Archive for the 'Biographical' Category

About me, and this site

Posted in Biographical, Meta at 19:13

AnnaMy name is Anna, and I was born and raised just outside of Springfield, Oregon, USA. I started learning French when I was 11 years old, and fell in love with the language and culture — our teacher had visited France often, and her own passion for the country came through in all her lessons. I continued my studies through university, earning a Bachelors in French language and literature, minoring in music (piano and saxophone performance), and also studying a good deal of anthropology and comparative literature. My senior year was spent as an exchange student in Lyon, France, from 1997-1998.

At the time, I had a boyfriend from Lyon who had been hired by Nokia in Helsinki, Finland. I went along, not only because of him but because my parents had worked with Finns during my childhood, and had visited Finland themselves, so I was curious to learn more about the country and take the chance to live there. While in Finland I was a freelance English, French and cross-cultural instructor, giving courses to CEOs and managers at major Finnish businesses.

Two years later, in 2000, my then-partner and I decided we’d like to move back to France. He was an IT engineer, and I had started doing translations, so we agreed to move to Nice, with its proximity to Sophia Antipolis (France’s Silicon Valley) and Nice’s central location for my own freelance purposes. I’ve been in Nice since, remaining despite a difficult breakup several years ago. I still work as a translator, copyeditor and technical writer, but have been an employee since landing a job with my favorite client in 2006.

My blog actually began some time in 1995, while I was still at university in the US. A friend and I had become captivated by the World Wide Web and its possibilities in 1994, and had created a site for our university’s marching band. A few months later I decided to create an online journal, as well as a personal reference site on France (now defunct). My journal has changed along with me over the years, to what you can read now. Every few years I remove older posts that I no longer feel attached too, which is why you won’t see the entire past in my archive.

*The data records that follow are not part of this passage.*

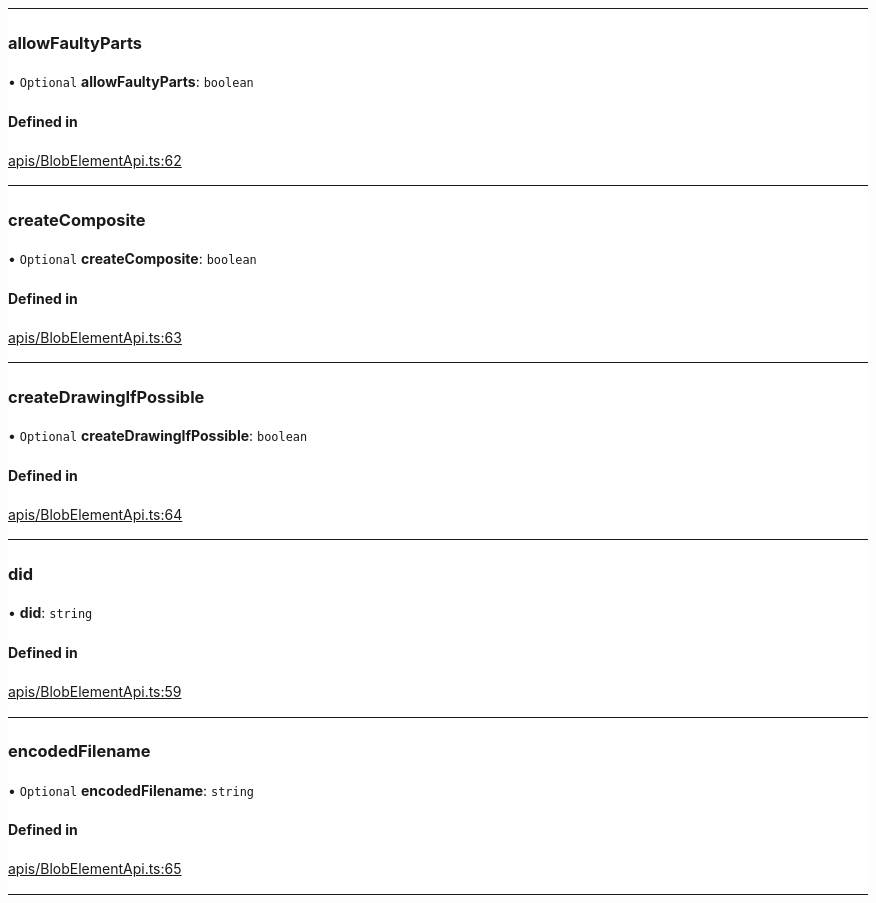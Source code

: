 ___

### allowFaultyParts

• `Optional` **allowFaultyParts**: `boolean`

#### Defined in

[apis/BlobElementApi.ts:62](https://github.com/toebes/onshape-typescript-fetch/blob/3e11ae1/apis/BlobElementApi.ts#L62)

___

### createComposite

• `Optional` **createComposite**: `boolean`

#### Defined in

[apis/BlobElementApi.ts:63](https://github.com/toebes/onshape-typescript-fetch/blob/3e11ae1/apis/BlobElementApi.ts#L63)

___

### createDrawingIfPossible

• `Optional` **createDrawingIfPossible**: `boolean`

#### Defined in

[apis/BlobElementApi.ts:64](https://github.com/toebes/onshape-typescript-fetch/blob/3e11ae1/apis/BlobElementApi.ts#L64)

___

### did

• **did**: `string`

#### Defined in

[apis/BlobElementApi.ts:59](https://github.com/toebes/onshape-typescript-fetch/blob/3e11ae1/apis/BlobElementApi.ts#L59)

___

### encodedFilename

• `Optional` **encodedFilename**: `string`

#### Defined in

[apis/BlobElementApi.ts:65](https://github.com/toebes/onshape-typescript-fetch/blob/3e11ae1/apis/BlobElementApi.ts#L65)

___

On this site I write about what’s important to me currently. At the present, that means photographing Nice and surroundings, gardening, slowly renovating the apartment I purchased in 2008, and occasionally posting about my two furballs. I don’t delve much into my personal life, since privacy is important to me, and for the same reason, I don’t often mention other people either. Writing can be fulfilling and interesting, but the Internet is not the same as a book.

While I enjoy sharing knowledge about France, there are certain things I will not address in detail: how to move here, how to get a visa, how to find a job. Anyone curious about these matters is best served by looking up their nearest French embassy or consulate. Also, while I would love to share the cultural aspects of working in France, I don’t, since I work in a consulting firm with several clients, some of whom read this site! I wouldn’t want any misunderstandings to arise.

700 years of ancestry mapped

Posted in Biographical at 23:05

Inspired by a great modern Swedish/Finnish folk music group (Hedningarna) while fiddling with online maps, I had the idea to map the Norwegian side of my ancestry. The result is great! I gave each point its town/city name, and in some cases listed people from certain locations. The two points in Latvia are odd ones out, corresponding to just two people. All the others form a very clear line into Norway, namely the Lofoten Islands and Lenvik, in Troms. All towns/cities without a stated country are in Norway, while the others have a country name tagged on. Holding your mouse over a point in the left-hand list will also highlight it on the map.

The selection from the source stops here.